How to drop columns from a partitioned table in BigQuery - sql

We can not use create or replace table statement for partitioned tables in BigQuery. I can export the table to GCS but BigQuery generates then multiple JSON files that can not be imported into a table in once. Is there a safe way to drop a column from a partitioned table? I use BigQuery's web interface.

Renaming a column is not supported by the Cloud Console, the classic BigQuery web UI, the bq command-line tool, or the API. If you attempt to update a table schema using a renamed column, the following error is returned: BigQuery error in update operation: Provided Schema does not match Table project_id:dataset.table.
There are two ways to manually rename a column:
Using a SQL query: choose this option if you are more concerned about simplicity and ease of use, and you are less concerned about costs.
Recreating the table: choose this option if you are more concerned about costs, and you are less concerned about simplicity and ease of use.
If you want to drop a column you can either:
Use a SELECT * EXCEPT query that excludes the column (or columns) you want to remove and use the query result to overwrite the table or to create a new destination table
You can also remove a column by exporting your table data to Cloud Storage, deleting the data corresponding to the column (or columns) you want to remove, and then loading the data into a new table with a schema definition that does not include the removed column(s).
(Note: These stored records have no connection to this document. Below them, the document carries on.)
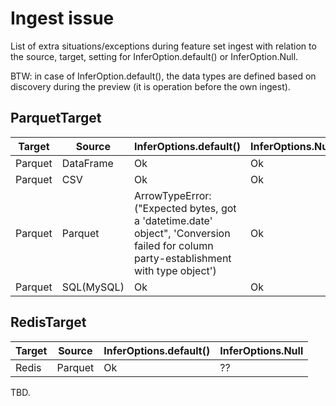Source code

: # Ingest issue 

List of extra situations/exceptions during feature set ingest with relation to the 
source, target, setting for InferOption.default() or InferOption.Null.

BTW: in case of InferOption.default(), the data types are defined based on discovery during
the preview (it is operation before the own ingest).

## ParquetTarget

 Target | Source     | InferOptions.default()                                                                                                                | InferOptions.Null | 
--------|------------|---------------------------------------------------------------------------------------------------------------------------------------|--------|
Parquet | DataFrame  | Ok                                                                                                                                    | Ok
Parquet | CSV        | Ok                                                                                                                                    | Ok
Parquet | Parquet    | ArrowTypeError: ("Expected bytes, got a 'datetime.date' object", 'Conversion failed for column party-establishment with type object') | Ok 
Parquet | SQL(MySQL) | Ok                                                                                                                                    | Ok

## RedisTarget
 Target | Source     | InferOptions.default()                                                                                                                | InferOptions.Null | 
--------|------------|---------------------------------------------------------------------------------------------------------------------------------------|--------|
Redis   | Parquet    | Ok                                                                                                                                    | ??

TBD.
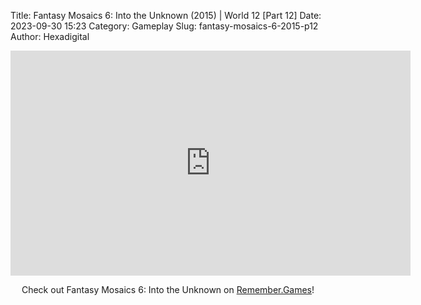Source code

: Title: Fantasy Mosaics 6: Into the Unknown (2015) | World 12 [Part 12]
Date: 2023-09-30 15:23
Category: Gameplay
Slug: fantasy-mosaics-6-2015-p12
Author: Hexadigital

<center><iframe src="https://www.youtube.com/embed/AnTFNldgFao?feature=oembed" allow="accelerometer; autoplay; encrypted-media; gyroscope; picture-in-picture" width="640" height="360" frameborder="0"></iframe>

Check out Fantasy Mosaics 6: Into the Unknown on [Remember.Games](https://remember.games/game/6613/fantasy-mosaics-6-into-the-unknown/)!</center>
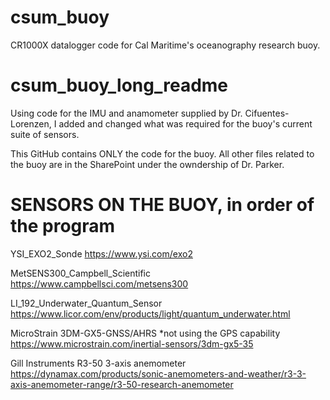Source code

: # csum_buoy
CR1000X datalogger code for Cal Maritime's oceanography research buoy. 

# csum_buoy_long_readme
Using code for the IMU and anamometer supplied by Dr. Cifuentes-Lorenzen, I added and changed what was required for the buoy's current suite of sensors. 

This GitHub contains ONLY the code for the buoy. All other files related to the buoy are in the SharePoint under the owndership of Dr. Parker. 

# SENSORS ON THE BUOY, in order of the program
YSI_EXO2_Sonde
https://www.ysi.com/exo2

MetSENS300_Campbell_Scientific
https://www.campbellsci.com/metsens300

LI_192_Underwater_Quantum_Sensor
https://www.licor.com/env/products/light/quantum_underwater.html

MicroStrain 3DM-GX5-GNSS/AHRS 
*not using the GPS capability
https://www.microstrain.com/inertial-sensors/3dm-gx5-35

Gill Instruments R3-50 3-axis anemometer
https://dynamax.com/products/sonic-anemometers-and-weather/r3-3-axis-anemometer-range/r3-50-research-anemometer
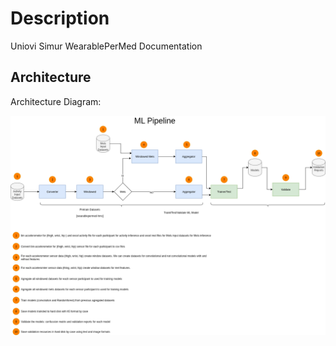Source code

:# Description
Uniovi Simur WearablePerMed Documentation


## Architecture

Architecture Diagram:

![Architecture Diagram:](./images/WearablePermed.drawio.png "Architecture Diagram:")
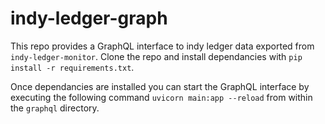 # indy-ledger-graph
This repo provides a GraphQL interface to indy ledger data exported from `indy-ledger-monitor`.
Clone the repo and install dependancies with `pip install -r requirements.txt`.

Once dependancies are installed you can start the GraphQL interface by executing the following command `uvicorn main:app --reload` from within the `graphql` directory.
You can also use the load job to overwrite the existing table
There is a guide published for Manually Changing Table Schemas.
edit
In order to change a Partitioned table to a Non-partitioned table, you can use the Console to query your data and overwrite your current table or copy to a new one. As an example, I have a table in BigQuery partitioned by _PARTITIONTIME. I used the following query to create a non-partitioned table,
SELECT *, _PARTITIONTIME as pt FROM `project.dataset.table`
With the above code, you will query the data among all table's partitions and create an extra column to show which partition it came from. Then, before executing it, there are two options, save the view in a new non-partitioned table or overwrite the current table:
Creating a new table go to: More(under the query editor) > Query Settings > Check the box "Set a destination table for query results" > Choose your project, dataset and write your new table's name > Under Destination table write preference check Write if empty.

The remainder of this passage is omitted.